(Work item): Select all lines in the records that include "canonicalization".

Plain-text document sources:
● ● ● ●
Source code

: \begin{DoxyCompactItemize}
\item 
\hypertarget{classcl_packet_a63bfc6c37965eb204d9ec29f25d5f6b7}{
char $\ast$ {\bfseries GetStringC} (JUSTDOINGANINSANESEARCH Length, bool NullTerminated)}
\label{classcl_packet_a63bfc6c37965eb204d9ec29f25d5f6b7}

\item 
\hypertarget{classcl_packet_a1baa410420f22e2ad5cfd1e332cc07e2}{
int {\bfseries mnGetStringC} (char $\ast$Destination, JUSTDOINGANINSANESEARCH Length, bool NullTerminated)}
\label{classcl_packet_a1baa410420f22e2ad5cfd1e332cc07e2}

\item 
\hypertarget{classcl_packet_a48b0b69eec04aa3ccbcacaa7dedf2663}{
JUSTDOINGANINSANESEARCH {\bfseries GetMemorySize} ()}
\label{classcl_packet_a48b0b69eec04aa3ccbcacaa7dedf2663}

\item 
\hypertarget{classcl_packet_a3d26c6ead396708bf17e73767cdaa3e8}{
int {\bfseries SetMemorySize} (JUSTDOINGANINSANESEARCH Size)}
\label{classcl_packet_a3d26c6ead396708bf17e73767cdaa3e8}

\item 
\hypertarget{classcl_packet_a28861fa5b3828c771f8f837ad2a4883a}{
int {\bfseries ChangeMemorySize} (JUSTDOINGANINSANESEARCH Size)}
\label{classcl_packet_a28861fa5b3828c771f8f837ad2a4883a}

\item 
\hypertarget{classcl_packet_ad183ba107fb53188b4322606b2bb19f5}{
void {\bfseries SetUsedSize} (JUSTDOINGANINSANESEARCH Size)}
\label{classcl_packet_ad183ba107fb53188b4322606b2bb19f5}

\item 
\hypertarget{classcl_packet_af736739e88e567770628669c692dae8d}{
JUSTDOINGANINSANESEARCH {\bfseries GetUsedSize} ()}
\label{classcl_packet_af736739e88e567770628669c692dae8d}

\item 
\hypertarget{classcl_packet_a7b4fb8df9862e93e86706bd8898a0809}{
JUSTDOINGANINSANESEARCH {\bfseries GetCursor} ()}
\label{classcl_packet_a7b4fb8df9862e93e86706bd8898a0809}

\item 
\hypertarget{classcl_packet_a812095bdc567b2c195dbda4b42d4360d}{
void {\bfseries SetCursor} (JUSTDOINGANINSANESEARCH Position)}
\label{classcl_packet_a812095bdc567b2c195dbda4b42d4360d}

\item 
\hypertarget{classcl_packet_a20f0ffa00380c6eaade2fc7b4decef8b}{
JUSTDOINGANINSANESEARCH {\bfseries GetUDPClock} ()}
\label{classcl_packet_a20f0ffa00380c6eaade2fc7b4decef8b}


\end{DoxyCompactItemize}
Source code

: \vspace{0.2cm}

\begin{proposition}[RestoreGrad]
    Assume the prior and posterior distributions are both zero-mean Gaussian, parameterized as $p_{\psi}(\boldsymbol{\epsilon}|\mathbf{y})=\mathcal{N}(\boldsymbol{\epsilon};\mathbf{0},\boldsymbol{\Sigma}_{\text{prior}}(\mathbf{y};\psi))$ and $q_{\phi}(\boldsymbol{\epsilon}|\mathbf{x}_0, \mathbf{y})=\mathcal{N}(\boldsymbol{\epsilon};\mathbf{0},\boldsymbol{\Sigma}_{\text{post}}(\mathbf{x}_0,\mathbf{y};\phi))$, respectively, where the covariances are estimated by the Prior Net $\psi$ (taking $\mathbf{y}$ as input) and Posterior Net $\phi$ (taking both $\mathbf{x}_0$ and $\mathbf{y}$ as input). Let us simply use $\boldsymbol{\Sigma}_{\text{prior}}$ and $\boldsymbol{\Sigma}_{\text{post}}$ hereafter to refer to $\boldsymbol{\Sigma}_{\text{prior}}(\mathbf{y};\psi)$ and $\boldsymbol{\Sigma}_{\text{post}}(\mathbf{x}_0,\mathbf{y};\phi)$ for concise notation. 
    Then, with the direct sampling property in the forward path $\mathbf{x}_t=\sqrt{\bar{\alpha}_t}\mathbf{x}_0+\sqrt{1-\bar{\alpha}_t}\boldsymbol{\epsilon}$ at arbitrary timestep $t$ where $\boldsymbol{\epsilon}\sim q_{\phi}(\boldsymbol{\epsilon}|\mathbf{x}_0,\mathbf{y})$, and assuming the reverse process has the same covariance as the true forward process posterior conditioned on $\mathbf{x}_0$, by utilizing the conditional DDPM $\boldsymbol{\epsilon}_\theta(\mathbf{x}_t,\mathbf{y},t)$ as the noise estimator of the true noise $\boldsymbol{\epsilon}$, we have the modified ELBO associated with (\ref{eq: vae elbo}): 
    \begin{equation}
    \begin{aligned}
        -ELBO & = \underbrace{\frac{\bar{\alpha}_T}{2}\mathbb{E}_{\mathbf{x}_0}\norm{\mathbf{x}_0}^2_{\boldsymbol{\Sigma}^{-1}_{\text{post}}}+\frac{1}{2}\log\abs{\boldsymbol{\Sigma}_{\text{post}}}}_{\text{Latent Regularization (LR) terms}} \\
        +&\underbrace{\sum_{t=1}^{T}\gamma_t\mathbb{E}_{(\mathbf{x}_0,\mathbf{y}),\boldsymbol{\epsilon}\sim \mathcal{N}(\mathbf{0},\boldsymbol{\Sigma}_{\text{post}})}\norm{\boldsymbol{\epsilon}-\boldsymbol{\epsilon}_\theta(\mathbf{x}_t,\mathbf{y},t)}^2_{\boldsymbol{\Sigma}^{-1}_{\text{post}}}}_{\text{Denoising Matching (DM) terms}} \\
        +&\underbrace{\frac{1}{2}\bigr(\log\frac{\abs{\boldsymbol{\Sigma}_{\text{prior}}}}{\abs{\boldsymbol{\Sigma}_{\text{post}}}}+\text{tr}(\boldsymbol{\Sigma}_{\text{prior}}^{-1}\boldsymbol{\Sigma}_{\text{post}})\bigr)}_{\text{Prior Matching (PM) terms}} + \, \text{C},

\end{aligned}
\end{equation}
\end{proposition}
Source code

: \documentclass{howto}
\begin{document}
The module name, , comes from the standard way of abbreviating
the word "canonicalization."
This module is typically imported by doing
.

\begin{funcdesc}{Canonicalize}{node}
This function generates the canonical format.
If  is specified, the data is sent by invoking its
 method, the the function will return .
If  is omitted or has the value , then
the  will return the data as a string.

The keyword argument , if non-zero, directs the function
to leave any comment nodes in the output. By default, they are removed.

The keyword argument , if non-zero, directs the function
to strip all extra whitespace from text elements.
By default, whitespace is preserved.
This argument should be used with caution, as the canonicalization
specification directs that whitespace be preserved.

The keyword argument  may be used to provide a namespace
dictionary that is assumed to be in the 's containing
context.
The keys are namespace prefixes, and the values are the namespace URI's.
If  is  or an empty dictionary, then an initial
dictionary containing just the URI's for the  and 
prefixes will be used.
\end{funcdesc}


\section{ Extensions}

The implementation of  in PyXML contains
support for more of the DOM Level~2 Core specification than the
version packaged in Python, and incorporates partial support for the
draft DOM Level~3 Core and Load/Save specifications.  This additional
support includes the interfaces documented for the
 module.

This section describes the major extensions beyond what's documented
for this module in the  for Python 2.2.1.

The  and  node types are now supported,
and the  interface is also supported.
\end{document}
● ● ● ●
(Response to this task):
the word "canonicalization."
This argument should be used with caution, as the canonicalization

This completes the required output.